- **Exercise**
Exactly as written, copy the lines that run from the start of the data below to the line containing "scientific (HPC) workflows.", both ends included.

================================

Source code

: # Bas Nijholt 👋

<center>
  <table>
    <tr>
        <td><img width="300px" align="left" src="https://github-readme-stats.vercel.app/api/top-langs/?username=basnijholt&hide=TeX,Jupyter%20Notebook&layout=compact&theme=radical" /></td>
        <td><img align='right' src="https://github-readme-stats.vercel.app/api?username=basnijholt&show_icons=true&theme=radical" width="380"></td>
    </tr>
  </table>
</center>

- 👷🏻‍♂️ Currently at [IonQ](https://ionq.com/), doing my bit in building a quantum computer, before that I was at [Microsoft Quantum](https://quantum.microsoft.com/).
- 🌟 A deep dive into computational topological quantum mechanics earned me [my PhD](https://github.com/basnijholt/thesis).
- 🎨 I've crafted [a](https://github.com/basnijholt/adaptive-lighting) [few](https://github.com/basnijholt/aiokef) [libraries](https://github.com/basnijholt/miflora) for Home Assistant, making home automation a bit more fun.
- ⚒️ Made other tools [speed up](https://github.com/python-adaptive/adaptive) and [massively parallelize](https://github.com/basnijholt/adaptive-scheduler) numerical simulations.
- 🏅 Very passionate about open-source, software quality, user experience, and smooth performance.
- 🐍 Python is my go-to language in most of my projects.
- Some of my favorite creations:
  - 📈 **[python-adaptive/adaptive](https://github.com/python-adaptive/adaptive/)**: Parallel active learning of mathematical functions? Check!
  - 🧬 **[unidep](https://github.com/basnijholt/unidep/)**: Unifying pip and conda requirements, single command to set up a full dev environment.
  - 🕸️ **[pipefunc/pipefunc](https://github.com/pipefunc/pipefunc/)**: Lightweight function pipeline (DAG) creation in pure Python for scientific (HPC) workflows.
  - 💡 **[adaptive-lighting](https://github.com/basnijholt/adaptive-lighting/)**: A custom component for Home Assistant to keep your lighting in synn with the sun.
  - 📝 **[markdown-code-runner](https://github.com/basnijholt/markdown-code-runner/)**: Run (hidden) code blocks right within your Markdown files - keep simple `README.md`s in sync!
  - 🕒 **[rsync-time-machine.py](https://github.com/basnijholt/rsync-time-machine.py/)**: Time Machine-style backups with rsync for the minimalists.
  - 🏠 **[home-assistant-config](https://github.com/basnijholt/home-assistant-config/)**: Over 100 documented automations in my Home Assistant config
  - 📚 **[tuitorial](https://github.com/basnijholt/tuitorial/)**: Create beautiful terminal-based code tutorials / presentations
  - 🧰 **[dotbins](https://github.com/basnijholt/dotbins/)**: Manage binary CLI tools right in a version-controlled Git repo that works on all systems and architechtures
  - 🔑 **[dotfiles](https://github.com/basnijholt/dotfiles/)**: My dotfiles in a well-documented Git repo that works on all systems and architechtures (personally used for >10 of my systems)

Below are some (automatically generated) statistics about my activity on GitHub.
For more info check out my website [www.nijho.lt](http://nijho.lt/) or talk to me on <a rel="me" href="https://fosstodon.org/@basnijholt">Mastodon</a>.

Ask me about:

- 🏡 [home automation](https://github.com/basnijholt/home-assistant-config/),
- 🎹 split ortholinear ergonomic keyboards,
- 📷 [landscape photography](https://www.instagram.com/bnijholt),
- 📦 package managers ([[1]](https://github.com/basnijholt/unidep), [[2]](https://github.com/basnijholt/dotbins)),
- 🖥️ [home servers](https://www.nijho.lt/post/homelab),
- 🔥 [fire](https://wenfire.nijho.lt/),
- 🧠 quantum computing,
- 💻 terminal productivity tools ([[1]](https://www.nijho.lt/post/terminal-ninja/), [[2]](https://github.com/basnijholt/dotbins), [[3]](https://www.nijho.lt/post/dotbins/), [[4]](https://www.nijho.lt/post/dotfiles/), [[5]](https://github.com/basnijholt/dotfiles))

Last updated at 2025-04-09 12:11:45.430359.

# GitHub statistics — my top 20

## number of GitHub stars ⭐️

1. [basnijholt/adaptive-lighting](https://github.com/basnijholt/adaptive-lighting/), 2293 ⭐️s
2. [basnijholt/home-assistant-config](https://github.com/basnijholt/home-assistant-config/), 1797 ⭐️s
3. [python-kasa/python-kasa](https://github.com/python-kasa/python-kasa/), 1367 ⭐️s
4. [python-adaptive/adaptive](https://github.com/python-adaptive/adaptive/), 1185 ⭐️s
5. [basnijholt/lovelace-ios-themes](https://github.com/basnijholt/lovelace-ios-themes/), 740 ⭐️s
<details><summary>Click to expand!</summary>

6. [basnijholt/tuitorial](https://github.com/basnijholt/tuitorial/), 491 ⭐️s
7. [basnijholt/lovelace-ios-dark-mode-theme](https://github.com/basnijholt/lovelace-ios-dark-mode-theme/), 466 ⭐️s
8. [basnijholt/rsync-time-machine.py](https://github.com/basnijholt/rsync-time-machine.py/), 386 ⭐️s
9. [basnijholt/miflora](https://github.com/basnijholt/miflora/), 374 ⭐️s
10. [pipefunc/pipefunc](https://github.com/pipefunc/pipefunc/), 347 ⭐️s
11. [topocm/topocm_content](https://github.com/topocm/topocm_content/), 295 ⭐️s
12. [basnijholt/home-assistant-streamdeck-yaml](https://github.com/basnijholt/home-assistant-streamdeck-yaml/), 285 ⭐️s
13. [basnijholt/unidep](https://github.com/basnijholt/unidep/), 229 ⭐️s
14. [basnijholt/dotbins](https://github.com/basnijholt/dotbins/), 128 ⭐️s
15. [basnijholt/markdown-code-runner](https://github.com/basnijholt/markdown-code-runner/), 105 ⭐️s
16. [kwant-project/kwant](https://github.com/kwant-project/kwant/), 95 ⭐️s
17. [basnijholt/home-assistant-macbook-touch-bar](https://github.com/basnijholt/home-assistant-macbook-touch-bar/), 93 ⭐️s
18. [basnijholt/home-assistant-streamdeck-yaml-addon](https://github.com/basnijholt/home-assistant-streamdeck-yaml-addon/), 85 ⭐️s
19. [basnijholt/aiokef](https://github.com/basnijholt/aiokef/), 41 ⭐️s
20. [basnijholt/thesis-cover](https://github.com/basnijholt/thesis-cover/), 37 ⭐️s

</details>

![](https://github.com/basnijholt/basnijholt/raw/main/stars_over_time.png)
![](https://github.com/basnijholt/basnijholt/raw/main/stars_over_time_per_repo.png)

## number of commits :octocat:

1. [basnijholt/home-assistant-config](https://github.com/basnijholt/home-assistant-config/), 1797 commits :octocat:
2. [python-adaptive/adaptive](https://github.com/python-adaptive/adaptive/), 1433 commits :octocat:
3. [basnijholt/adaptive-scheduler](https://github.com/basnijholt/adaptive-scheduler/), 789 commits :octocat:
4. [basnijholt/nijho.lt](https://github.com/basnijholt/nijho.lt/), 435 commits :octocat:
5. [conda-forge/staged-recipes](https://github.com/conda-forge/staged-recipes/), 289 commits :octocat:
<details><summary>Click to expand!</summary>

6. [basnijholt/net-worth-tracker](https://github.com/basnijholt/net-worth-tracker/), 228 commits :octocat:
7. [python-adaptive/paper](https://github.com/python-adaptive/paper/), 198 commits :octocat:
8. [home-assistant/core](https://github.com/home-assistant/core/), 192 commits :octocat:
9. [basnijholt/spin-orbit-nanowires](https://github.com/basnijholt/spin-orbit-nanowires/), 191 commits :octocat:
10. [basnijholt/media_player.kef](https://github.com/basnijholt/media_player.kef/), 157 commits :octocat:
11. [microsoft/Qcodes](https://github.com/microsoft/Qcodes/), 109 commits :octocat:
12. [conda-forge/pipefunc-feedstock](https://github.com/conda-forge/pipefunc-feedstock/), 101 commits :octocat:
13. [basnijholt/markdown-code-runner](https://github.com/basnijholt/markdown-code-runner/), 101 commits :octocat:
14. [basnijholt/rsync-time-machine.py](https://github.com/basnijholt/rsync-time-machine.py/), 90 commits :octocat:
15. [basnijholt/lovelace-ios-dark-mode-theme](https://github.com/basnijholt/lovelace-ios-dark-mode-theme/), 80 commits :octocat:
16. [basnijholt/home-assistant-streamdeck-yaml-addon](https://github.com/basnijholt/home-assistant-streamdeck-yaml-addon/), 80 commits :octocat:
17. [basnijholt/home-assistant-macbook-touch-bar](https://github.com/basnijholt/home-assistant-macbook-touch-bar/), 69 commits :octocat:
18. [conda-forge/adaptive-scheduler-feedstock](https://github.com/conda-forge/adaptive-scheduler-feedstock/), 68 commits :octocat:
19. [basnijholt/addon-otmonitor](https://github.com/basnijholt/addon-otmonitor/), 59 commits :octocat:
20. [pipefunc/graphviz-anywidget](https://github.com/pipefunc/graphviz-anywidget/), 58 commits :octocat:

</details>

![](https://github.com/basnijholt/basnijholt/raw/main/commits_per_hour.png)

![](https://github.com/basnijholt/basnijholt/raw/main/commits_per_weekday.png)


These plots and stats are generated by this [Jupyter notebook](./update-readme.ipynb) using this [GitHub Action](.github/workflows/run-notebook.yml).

================================

- **Response box**
Source code

: # Bas Nijholt 👋

<center>
  <table>
    <tr>
        <td><img width="300px" align="left" src="https://github-readme-stats.vercel.app/api/top-langs/?username=basnijholt&hide=TeX,Jupyter%20Notebook&layout=compact&theme=radical" /></td>
        <td><img align='right' src="https://github-readme-stats.vercel.app/api?username=basnijholt&show_icons=true&theme=radical" width="380"></td>
    </tr>
  </table>
</center>

- 👷🏻‍♂️ Currently at [IonQ](https://ionq.com/), doing my bit in building a quantum computer, before that I was at [Microsoft Quantum](https://quantum.microsoft.com/).
- 🌟 A deep dive into computational topological quantum mechanics earned me [my PhD](https://github.com/basnijholt/thesis).
- 🎨 I've crafted [a](https://github.com/basnijholt/adaptive-lighting) [few](https://github.com/basnijholt/aiokef) [libraries](https://github.com/basnijholt/miflora) for Home Assistant, making home automation a bit more fun.
- ⚒️ Made other tools [speed up](https://github.com/python-adaptive/adaptive) and [massively parallelize](https://github.com/basnijholt/adaptive-scheduler) numerical simulations.
- 🏅 Very passionate about open-source, software quality, user experience, and smooth performance.
- 🐍 Python is my go-to language in most of my projects.
- Some of my favorite creations:
  - 📈 **[python-adaptive/adaptive](https://github.com/python-adaptive/adaptive/)**: Parallel active learning of mathematical functions? Check!
  - 🧬 **[unidep](https://github.com/basnijholt/unidep/)**: Unifying pip and conda requirements, single command to set up a full dev environment.
  - 🕸️ **[pipefunc/pipefunc](https://github.com/pipefunc/pipefunc/)**: Lightweight function pipeline (DAG) creation in pure Python for scientific (HPC) workflows.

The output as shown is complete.